Lottie Moon often traveled around the Shandong countryside in this 'shengche'.


Soon after settling into her work, Moon's contribution to the cause of the gospel in China began to emerge through her writings and passionate challenges to church members in her homeland. Despite standing just four feet, three inches (1.3 meters) tall, Lottie's words packed a powerful punch. Not content just to send letters to private individuals, she wrote directly to magazines and newspapers, which were glad to publish her unique and politically-incorrect views. Numerous memorable quotes flowed from her pen.


One of Lottie's first blunt rebukes of the Southern Baptist churches came just months after her arrival in China, when she wrote,


"It is odd that a million Baptists of the South can furnish only three men for all China. Odd that with 500 preachers in the state of Virginia, we must rely on a Presbyterian to fill a Baptist pulpit here. I wonder how these things look in heaven. They certainly look very queer in China." 2


As Moon matured as a believer her challenges became even more piercing. She even rebuked her own mission board for sending missionaries to Africa, while many Baptist church members in the southern states continued to oppress black people.
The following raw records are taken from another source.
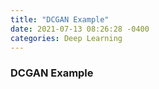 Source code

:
 ```yaml
---
title: "DCGAN Example"
date: 2021-07-13 08:26:28 -0400
categories: Deep Learning
---
```


### DCGAN Example

<br>
<br>
<br>
<br>
<br>
<br>
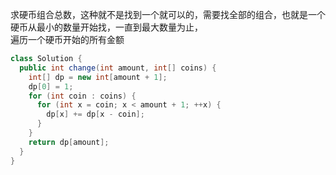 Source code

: 求硬币组合总数，这种就不是找到一个就可以的，需要找全部的组合，也就是一个硬币从最小的数量开始找，一直到最大数量为止，  
遍历一个硬币开始的所有金额
```JAVA
class Solution {
  public int change(int amount, int[] coins) {
    int[] dp = new int[amount + 1];
    dp[0] = 1;
    for (int coin : coins) {
      for (int x = coin; x < amount + 1; ++x) {
        dp[x] += dp[x - coin];
      }
    }
    return dp[amount];
  }
}
```
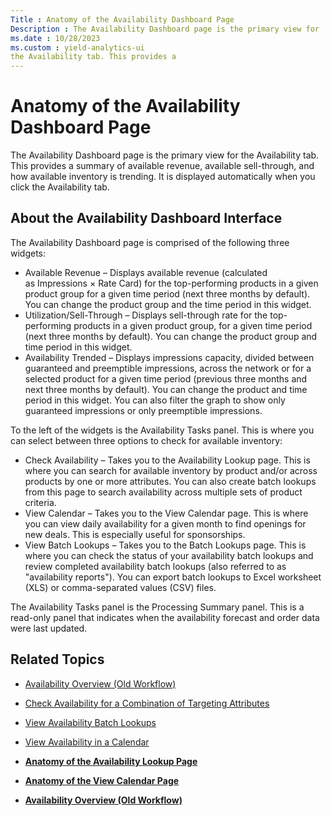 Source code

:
 ```yaml
---
Title : Anatomy of the Availability Dashboard Page
Description : The Availability Dashboard page is the primary view for
ms.date : 10/28/2023
ms.custom : yield-analytics-ui
the Availability tab. This provides a
---
```



# Anatomy of the Availability Dashboard Page



The Availability Dashboard page is the primary view for
the Availability tab. This provides a
summary of available revenue, available sell-through, and how available
inventory is trending. It is displayed automatically when you click
the Availability tab.


## About the Availability Dashboard Interface

The Availability Dashboard page is comprised of the following three
widgets:

- Available Revenue – Displays available revenue (calculated
  as Impressions × Rate Card) for the top-performing products in a given
  product group for a given time period (next three months by default).
  You can change the product group and the time period in this widget.
- Utilization/Sell-Through – Displays sell-through rate for the
  top-performing products in a given product group, for a given time
  period (next three months by default). You can change the product
  group and time period in this widget.
- Availability Trended – Displays impressions capacity, divided between
  guaranteed and preemptible impressions, across the network or for a
  selected product for a given time period (previous three months and
  next three months by default). You can change the product and time
  period in this widget. You can also filter the graph to show only
  guaranteed impressions or only preemptible impressions.

To the left of the widgets is the Availability Tasks panel. This is
where you can select between three options to check for available
inventory:

- Check Availability – Takes you to the Availability Lookup page. This
  is where you can search for available inventory by product and/or
  across products by one or more attributes. You can also create batch
  lookups from this page to search availability across multiple sets of
  product criteria.
- View Calendar – Takes you to the View Calendar page. This is where you
  can view daily availability for a given month to find openings for new
  deals. This is especially useful for sponsorships. 
- View Batch Lookups – Takes you to the Batch Lookups page. This is
  where you can check the status of your availability batch lookups and
  review completed availability batch lookups (also referred to as
  "availability reports"). You can export batch lookups to Excel
  worksheet (XLS) or comma-separated values (CSV) files.

The Availability Tasks panel is the Processing Summary panel. This is a
read-only panel that indicates when the availability forecast and order
data were last updated.




## Related Topics




- <a href="availability-overview-old-workflow.md"
  class="xref">Availability Overview (Old Workflow)</a>
- <a
  href="check-availability-for-a-combination-of-targeting-attributes.md"
  class="xref">Check Availability for a Combination of Targeting
  Attributes</a>
- <a href="view-availability-batch-lookups.md" class="xref">View
  Availability Batch Lookups</a>
- <a href="view-availability-in-a-calendar.md" class="xref">View
  Availability in a Calendar</a>





- **[Anatomy of the Availability Lookup
  Page](anatomy-of-the-availability-lookup-page.md)**  
- **[Anatomy of the View Calendar
  Page](anatomy-of-the-view-calendar-page.md)**  
- **[Availability Overview (Old
  Workflow)](availability-overview-old-workflow.md)**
The hard-hitting nature of her challenges shocked many American church-goers, causing consternation among the status quo. She was accused of being a radical feminist, and subtle pressure was brought to bear to try to remove her from the mission field.
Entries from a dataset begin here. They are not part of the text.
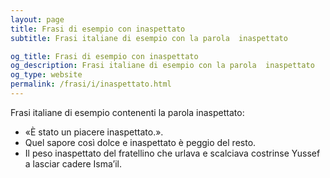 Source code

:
 ```yaml
---
layout: page
title: Frasi di esempio con inaspettato 
subtitle: Frasi italiane di esempio con la parola  inaspettato

og_title: Frasi di esempio con inaspettato 
og_description: Frasi italiane di esempio con la parola  inaspettato
og_type: website
permalink: /frasi/i/inaspettato.html
---
```


Frasi italiane di esempio contenenti la parola inaspettato:


- «È stato un piacere inaspettato.».
- Quel sapore così dolce e inaspettato è peggio del resto.
- Il peso inaspettato del fratellino che urlava e scalciava costrinse Yussef a lasciar cadere Isma’il.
In Shandong, Lottie was admired for her sharp sense of humor and ability to make her points for God. Deeply troubled by the daily barrage of spiteful calls of "Foreign Devil!" everywhere she went, she adopted a unique response to the taunts. Whenever a child called her a foreign devil,


"She took the boy or girl to his or her mother and asked that the child be taught good manners. If a woman goaded her, she would turn and retort, 'Do not call me a devil. We are both women, and we both come from a common ancestor. If I am a devil, what does that make you?' With this approach, slowly the attitude of the taunters began to change." 3




Loneliness


At one stage Lottie Moon was engaged to a highly-educated young man, Crawford Toy, who claimed to have a call to missions. She broke off the engagement, however, when she learned that he had embraced Darwin's theory of evolution. Toy went on to become a professor at Harvard University, while Moon was left in China to, in her words, "plod along in the same old way."
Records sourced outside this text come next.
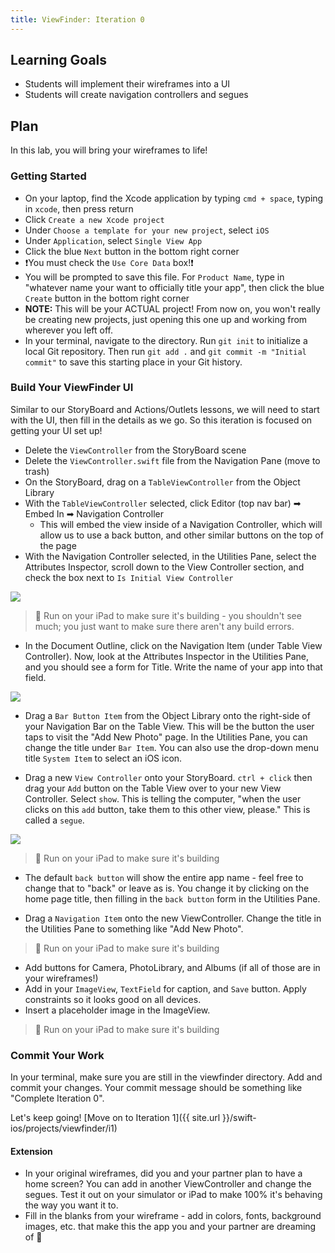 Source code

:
 ```yaml
---
title: ViewFinder: Iteration 0
---
```


## Learning Goals

* Students will implement their wireframes into a UI
* Students will create navigation controllers and segues

## Plan

In this lab, you will bring your wireframes to life!

### Getting Started

* On your laptop, find the Xcode application by typing `cmd + space`, typing in `xcode`, then press return
* Click `Create a new Xcode project`
* Under `Choose a template for your new project`, select `iOS`
* Under `Application`, select `Single View App`
* Click the blue `Next` button in the bottom right corner
* ❗️You must check the `Use Core Data` box!❗️
* You will be prompted to save this file. For `Product Name`, type in "whatever name your want to officially title your app", then click the blue `Create` button in the bottom right corner
* **NOTE:** This will be your ACTUAL project! From now on, you won't really be creating new projects, just opening this one up and working from wherever you left off.
* In your terminal, navigate to the directory. Run `git init` to initialize a local Git repository. Then run `git add .` and `git commit -m "Initial commit"` to save this starting place in your Git history.

### Build Your ViewFinder UI

Similar to our StoryBoard and Actions/Outlets lessons, we will need to start with the UI, then fill in the details as we go. So this iteration is focused on getting your UI set up!

* Delete the `ViewController` from the StoryBoard scene
* Delete the `ViewController.swift` file from the Navigation Pane (move to trash)
* On the StoryBoard, drag on a `TableViewController` from the Object Library
* With the `TableViewController` selected, click Editor (top nav bar) ➡ Embed In ➡ Navigation Controller
  - This will embed the view inside of a Navigation Controller, which will allow us to use a back button, and other similar buttons on the top of the page
* With the Navigation Controller selected, in the Utilities Pane, select the Attributes Inspector, scroll down to the View Controller section, and check the box next to `Is Initial View Controller`

<img class="medium" src="{{ site.url }}/swift-ios/projects/viewfinder/assets/initial-view.png">

> 🛑 Run on your iPad to make sure it's building - you shouldn't see much; you just want to make sure there aren't any build errors.

* In the Document Outline, click on the Navigation Item (under Table View Controller). Now, look at the Attributes Inspector in the Utilities Pane, and you should see a form for Title. Write the name of your app into that field.

<img class="medium" src="{{ site.url }}/swift-ios/projects/viewfinder/assets/title-nav-item.png">

* Drag a `Bar Button Item` from the Object Library onto the right-side of your Navigation Bar on the Table View. This will be the button the user taps to visit the "Add New Photo" page. In the Utilities Pane, you can change the title under `Bar Item`. You can also use the drop-down menu title `System Item` to select an iOS icon.

* Drag a new `View Controller` onto your StoryBoard. `ctrl + click` then drag your `Add` button on the Table View over to your new View Controller. Select `show`. This is telling the computer, "when the user clicks on this `add` button, take them to this other view, please." This is called a `segue`.

<img class="medium" src="{{ site.url }}/swift-ios/projects/viewfinder/assets/add-segue.gif">

> 🛑 Run on your iPad to make sure it's building

* The default `back button` will show the entire app name - feel free to change that to "back" or leave as is. You change it by clicking on the home page title, then filling in the `back button` form in the Utilities Pane.

* Drag a `Navigation Item` onto the new ViewController. Change the title in the Utilities Pane to something like "Add New Photo".

> 🛑 Run on your iPad to make sure it's building

* Add buttons for Camera, PhotoLibrary, and Albums (if all of those are in your wireframes!)
* Add in your `ImageView`, `TextField` for caption, and `Save` button. Apply constraints so it looks good on all devices.
* Insert a placeholder image in the ImageView.

> 🛑 Run on your iPad to make sure it's building

### Commit Your Work

In your terminal, make sure you are still in the viewfinder directory. Add and commit your changes. Your commit message should be something like "Complete Iteration 0".

Let's keep going! [Move on to Iteration 1]({{ site.url }}/swift-ios/projects/viewfinder/i1)

#### Extension

* In your original wireframes, did you and your partner plan to have a home screen? You can add in another ViewController and change the segues. Test it out on your simulator or iPad to make 100% it's behaving the way you want it to.
* Fill in the blanks from your wireframe - add in colors, fonts, background images, etc. that make this the app you and your partner are dreaming of 💫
Years later when asked if she had ever fallen in love, Lottie replied, "Yes, but God had first claim on my life, and since the two conflicted, there could be no question about the result." 4


Lottie Moon often found missionary life excruciatingly lonely, and she struggled with depression. Four years after arriving in China she wrote to her mission board, "I am bored to death living alone. I don't find my own society either agreeable or edifying.... I really think a few more winters like the one just past would put an end to me. This is no joke, but dead earnest." 5


Conflict on the Field

Tarleton and Martha Crawford.


From the time of her arrival in China, Lottie had struggled to get along with other missionaries, and she frequently clashed with her supervisor, Tarleton Crawford. A man who mixed business pursuits with his missionary work, Crawford constructed a tower in which he planned for Lottie to live with her sister, Edmonia, who had preceded her to Shandong by a few years. The local Chinese, who lived in walled compounds, rioted in protest against the missionary's tower. The only reason they could imagine why someone would build a high tower was to look down on them and spy on their wives and daughters.


To quell the rioters, who were armed with sticks and stones, Crawford pulled out a gun and aimed it at the crowd, causing the people to flee for their lives. Lottie was shocked and confused at how a servant of Jesus Christ could threaten to use a weapon against those he was supposed to serve.


To make matters worse, one day her sister Edmonia lowered her voice and whispered, "People in America might think it's proper for single women like you and I to live with a married couple, but do you know how the Chinese view it? They think I am Tarleton Crawford's second wife, and I am sure they will think you are his third." 6


After serving in China several years under such trying circumstances, Edmonia's physical and mental health reached breaking point, and she was sent home to Virginia to recuperate. She never set foot in China again, and Lottie deeply mourned the loss of her sister.


By 1885, after a dozen years in China, Lottie found herself at her wits-end. She had grown tired of Crawford's "ever-repeated annoying demands and constant humiliation, as he tried to make all around him stultify themselves by absolute submission." 7 Crawford, from a Kentucky farming family, was a notoriously difficult person to get along with. A historian wrote,


"Forty of his 50 preaching years were spent in Shandong Province, mostly at Penglai.... He never liked the Chinese very much, and sometimes one feels that there were not many people whom he did like. Fortunately, perhaps, Crawford was so intemperate in urging his personal enthusiasms on other Southern Baptists that he finally 'threatened the very existence of the Convention,' not to mention its China missions, and his church had—as he termed it—to 'refrigerate' him." 8



A Breath of Fresh Air


Desiring to flee the toxic atmosphere in Penglai, Lottie decided to relocate inland to Pingdu, where she planned to preach the gospel to anyone willing to listen—male or female. In Chinese society at the time it wasn't considered proper for a woman to address a man directly. Lottie directed her messages to the women, but their husbands invariably found a way to listen too, out of sight but not out of sound.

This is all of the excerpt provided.